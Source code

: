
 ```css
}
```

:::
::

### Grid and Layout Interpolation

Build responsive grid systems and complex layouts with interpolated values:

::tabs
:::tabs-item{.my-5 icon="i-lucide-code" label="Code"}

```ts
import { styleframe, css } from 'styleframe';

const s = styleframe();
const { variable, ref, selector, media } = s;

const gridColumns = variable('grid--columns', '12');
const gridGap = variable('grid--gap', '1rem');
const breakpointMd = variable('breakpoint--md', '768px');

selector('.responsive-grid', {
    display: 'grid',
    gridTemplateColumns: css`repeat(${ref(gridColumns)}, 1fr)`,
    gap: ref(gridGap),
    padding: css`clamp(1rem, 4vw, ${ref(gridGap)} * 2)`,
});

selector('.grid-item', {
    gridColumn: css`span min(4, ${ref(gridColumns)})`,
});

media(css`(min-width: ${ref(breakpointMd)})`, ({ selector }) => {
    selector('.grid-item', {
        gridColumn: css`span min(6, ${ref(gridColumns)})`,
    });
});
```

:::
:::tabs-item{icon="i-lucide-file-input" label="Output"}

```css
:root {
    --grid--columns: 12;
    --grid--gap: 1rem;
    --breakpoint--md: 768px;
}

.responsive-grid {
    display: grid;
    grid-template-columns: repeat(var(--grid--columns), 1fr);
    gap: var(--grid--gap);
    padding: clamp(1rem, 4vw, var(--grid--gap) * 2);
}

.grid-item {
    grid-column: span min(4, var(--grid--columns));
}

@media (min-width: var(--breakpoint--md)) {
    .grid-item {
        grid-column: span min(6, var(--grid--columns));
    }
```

○ ○ ○

YOUR GOAL:
The records above are to be duplicated exactly, every one of them.

ANSWER SECTION:
Source code

:
 ```css
}
```

:::
::

### Grid and Layout Interpolation

Build responsive grid systems and complex layouts with interpolated values:

::tabs
:::tabs-item{.my-5 icon="i-lucide-code" label="Code"}

```ts
import { styleframe, css } from 'styleframe';

const s = styleframe();
const { variable, ref, selector, media } = s;

const gridColumns = variable('grid--columns', '12');
const gridGap = variable('grid--gap', '1rem');
const breakpointMd = variable('breakpoint--md', '768px');

selector('.responsive-grid', {
    display: 'grid',
    gridTemplateColumns: css`repeat(${ref(gridColumns)}, 1fr)`,
    gap: ref(gridGap),
    padding: css`clamp(1rem, 4vw, ${ref(gridGap)} * 2)`,
});

selector('.grid-item', {
    gridColumn: css`span min(4, ${ref(gridColumns)})`,
});

media(css`(min-width: ${ref(breakpointMd)})`, ({ selector }) => {
    selector('.grid-item', {
        gridColumn: css`span min(6, ${ref(gridColumns)})`,
    });
});
```

:::
:::tabs-item{icon="i-lucide-file-input" label="Output"}

```css
:root {
    --grid--columns: 12;
    --grid--gap: 1rem;
    --breakpoint--md: 768px;
}

.responsive-grid {
    display: grid;
    grid-template-columns: repeat(var(--grid--columns), 1fr);
    gap: var(--grid--gap);
    padding: clamp(1rem, 4vw, var(--grid--gap) * 2);
}

.grid-item {
    grid-column: span min(4, var(--grid--columns));
}

@media (min-width: var(--breakpoint--md)) {
    .grid-item {
        grid-column: span min(6, var(--grid--columns));
    }
```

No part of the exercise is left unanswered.